Doch in diesen Wochen ist Belarus in der früheren UdSSR nur ein Krisenherd unter vielen. In Kirgistan erschüt­terten Proteste wegen gefälschter Wahlen Anfang Oktober innerhalb weniger Tage das gesamte Estab­lishment. Demons­tranten stürmten Regie­rungs­ge­bäude sowie das Parlament und der Staats­prä­sident sah sich zum Rücktritt gezwungen. Dies war bereits die dritte erfolg­reiche Revolte in Kirgistan seit 2005 – politische Stabi­lität sieht anders aus. Auch wenn es in den anderen zentral­asia­ti­schen Republiken vergleichs­weise ruhig ist, werden sie von ähnlichen Problemen geplagt: Korruption, die Herrschaft einzelner Clans sowie die wachsende Diskrepanz zwischen Eliten und Bevöl­kerung. Hinter diesen politi­schen Heraus­for­de­rungen steht die größere Frage, welche Ergeb­nisse die Versuche post-sowje­ti­scher Nations­bildung nach drei Jahrzehnten eigentlich gezeitigt haben. Die autoritäre Moder­ni­sierung stößt auch in Zentral­asien an ihre Grenzen. Auch in Georgien gibt seit einigen Wochen Proteste gegen manipu­lierte Wahlen, die man mit den Bewegungen in Belarus oder Kirgistan vergleichen kann. Der gemeinsame Nenner ist in allen drei Republiken der Einsatz für freie, nicht manipu­lierte Wahlen.

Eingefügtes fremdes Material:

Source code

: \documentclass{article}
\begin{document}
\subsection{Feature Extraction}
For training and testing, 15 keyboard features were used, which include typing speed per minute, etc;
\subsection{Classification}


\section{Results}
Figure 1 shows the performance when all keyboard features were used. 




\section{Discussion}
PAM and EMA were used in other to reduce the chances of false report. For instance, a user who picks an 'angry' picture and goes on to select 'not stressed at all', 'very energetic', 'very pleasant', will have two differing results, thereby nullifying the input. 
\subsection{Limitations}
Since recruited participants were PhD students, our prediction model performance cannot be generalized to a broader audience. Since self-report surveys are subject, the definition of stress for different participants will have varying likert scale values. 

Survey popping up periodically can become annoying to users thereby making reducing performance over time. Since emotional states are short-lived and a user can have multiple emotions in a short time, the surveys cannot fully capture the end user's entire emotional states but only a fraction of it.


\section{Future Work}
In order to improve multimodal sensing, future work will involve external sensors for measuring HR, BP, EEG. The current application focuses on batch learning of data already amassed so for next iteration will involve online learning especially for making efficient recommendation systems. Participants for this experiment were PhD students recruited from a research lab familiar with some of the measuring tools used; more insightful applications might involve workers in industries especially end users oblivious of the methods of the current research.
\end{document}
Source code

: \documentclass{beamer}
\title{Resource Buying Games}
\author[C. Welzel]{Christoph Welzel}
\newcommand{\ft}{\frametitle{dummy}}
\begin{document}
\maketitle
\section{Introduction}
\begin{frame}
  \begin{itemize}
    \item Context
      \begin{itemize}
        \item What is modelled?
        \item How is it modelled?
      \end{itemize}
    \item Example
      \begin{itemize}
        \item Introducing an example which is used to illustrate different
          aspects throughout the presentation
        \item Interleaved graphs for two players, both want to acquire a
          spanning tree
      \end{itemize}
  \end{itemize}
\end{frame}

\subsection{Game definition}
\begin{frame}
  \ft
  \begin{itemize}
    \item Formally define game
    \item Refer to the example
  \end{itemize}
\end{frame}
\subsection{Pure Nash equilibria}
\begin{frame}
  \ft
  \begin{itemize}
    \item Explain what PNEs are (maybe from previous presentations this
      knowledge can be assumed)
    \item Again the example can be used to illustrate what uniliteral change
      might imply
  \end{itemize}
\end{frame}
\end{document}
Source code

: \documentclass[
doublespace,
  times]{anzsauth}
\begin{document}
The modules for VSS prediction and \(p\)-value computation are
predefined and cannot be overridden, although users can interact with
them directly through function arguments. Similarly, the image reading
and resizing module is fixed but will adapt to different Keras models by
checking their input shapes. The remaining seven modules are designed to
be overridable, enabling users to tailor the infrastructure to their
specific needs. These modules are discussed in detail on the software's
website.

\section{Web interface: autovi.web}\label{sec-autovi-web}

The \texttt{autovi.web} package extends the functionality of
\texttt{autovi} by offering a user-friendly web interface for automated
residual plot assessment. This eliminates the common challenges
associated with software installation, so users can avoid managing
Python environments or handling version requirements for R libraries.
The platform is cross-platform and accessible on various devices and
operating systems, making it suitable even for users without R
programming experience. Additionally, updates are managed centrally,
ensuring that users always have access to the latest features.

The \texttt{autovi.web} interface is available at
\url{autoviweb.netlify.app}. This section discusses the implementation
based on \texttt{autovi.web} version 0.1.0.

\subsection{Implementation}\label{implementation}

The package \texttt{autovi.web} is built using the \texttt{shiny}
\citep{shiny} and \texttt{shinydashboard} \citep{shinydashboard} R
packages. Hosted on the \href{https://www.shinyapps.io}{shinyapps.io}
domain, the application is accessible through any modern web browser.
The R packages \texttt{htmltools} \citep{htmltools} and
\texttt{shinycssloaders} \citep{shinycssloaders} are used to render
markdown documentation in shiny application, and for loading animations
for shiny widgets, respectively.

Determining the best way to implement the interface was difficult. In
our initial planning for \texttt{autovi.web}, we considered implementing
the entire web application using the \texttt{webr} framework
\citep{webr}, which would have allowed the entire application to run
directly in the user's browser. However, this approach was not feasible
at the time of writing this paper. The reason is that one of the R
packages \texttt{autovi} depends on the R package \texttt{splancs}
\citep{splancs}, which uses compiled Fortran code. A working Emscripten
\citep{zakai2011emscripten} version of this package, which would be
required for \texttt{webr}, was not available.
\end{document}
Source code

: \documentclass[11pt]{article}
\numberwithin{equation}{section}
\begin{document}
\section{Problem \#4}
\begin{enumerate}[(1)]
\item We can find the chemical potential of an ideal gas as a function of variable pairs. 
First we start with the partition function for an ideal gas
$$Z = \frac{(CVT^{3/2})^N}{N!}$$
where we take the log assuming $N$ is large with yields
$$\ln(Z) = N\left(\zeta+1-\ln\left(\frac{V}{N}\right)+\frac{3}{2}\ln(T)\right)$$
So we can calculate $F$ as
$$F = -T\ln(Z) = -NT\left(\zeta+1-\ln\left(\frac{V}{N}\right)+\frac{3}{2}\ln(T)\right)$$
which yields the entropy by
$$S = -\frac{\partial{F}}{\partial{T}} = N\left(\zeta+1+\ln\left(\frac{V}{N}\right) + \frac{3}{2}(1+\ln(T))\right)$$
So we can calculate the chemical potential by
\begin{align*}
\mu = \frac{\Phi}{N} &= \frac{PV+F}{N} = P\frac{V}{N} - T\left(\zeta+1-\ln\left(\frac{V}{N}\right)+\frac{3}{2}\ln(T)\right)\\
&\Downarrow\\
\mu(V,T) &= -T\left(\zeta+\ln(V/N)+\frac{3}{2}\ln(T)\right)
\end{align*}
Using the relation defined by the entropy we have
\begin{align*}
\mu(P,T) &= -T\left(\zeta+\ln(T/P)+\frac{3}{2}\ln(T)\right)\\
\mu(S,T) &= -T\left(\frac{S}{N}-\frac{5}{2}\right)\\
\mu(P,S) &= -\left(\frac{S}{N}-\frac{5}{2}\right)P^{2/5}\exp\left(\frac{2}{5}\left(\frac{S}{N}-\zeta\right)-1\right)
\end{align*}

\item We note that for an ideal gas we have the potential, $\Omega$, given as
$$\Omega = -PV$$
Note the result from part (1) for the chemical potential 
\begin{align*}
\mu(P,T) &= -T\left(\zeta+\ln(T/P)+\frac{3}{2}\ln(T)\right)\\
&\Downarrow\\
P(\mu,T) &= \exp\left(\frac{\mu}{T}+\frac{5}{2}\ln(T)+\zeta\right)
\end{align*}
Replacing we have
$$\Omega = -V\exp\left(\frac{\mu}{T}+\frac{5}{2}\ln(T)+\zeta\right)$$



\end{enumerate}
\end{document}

Kaukasus, Aserbai­dschan und Armenien

Bereits im September ist im Kaukasus der Krieg Aserbai­dschans mit Armenien um die Enklave Nagorny-Karabach erneut eskaliert. Dieser Konflikt, der bereits in den letzten Jahren der Perestroika ausbrach, gehörte über Jahre zu den zahlreichen frozen conflicts in der früheren UdSSR. Die Entwicklung der vergan­genen Wochen zeigt, wie schnell einer dieser still­ge­legten Kriege sich wieder zu einer militä­ri­schen Ausein­an­der­setzung ausweiten kann. Keiner der Konflikte auf dem Terri­torium der früheren UdSSR konnte bisher friedlich beigelegt werden: weder in Trans­nis­trien noch im Donbas oder zwischen Russland und Georgien. Mit der Ausnahme des Baltikums, das wegen seiner Mitglied­schaft in NATO und EU eine Sonder­rolle einnimmt, ist der post-sowje­tische Raum auch ein post-imperiales Schlachtfeld, dessen Eliten den Einsatz militä­ri­scher Gewalt häufig als legitimes Mittel betrachten. Auch dreißig Jahre nach dem Ende der Sowjet­union fehlen Struk­turen zur zivilen Beendigung dieser Konflikte.

Der militä­rische Vorteil Aserbai­dschans im Waffen­still­stand vom 9. November 2020 zeigt, dass ein Bündnis mit der Türkei für einen post-sowje­ti­schen Staat mittler­weile wichtiger sein kann als gute Bezie­hungen zu Moskau. Russland, das sich lange als Schutz­macht Armeniens insze­nierte, hat seinen Verbün­deten in diesem Konflikt im Stich gelassen. Nun versucht der Kreml durch den Einsatz von Friedens­truppen in der Region wieder Einfluss zu gewinnen. Doch es bleibt die Tatsache, dass die militä­rische Initiative der Türkei erfolg­reich war und die Gewichte zugunsten ihres Alliierten in Baku verschoben hat. Russland hat im eigenen Einfluss­gebiet nicht agiert, sondern nur reagiert und erhält nun die undankbare Aufgabe einen Frieden zu überwachen, mit dem keiner der betei­ligten Staaten zufrieden sein kann.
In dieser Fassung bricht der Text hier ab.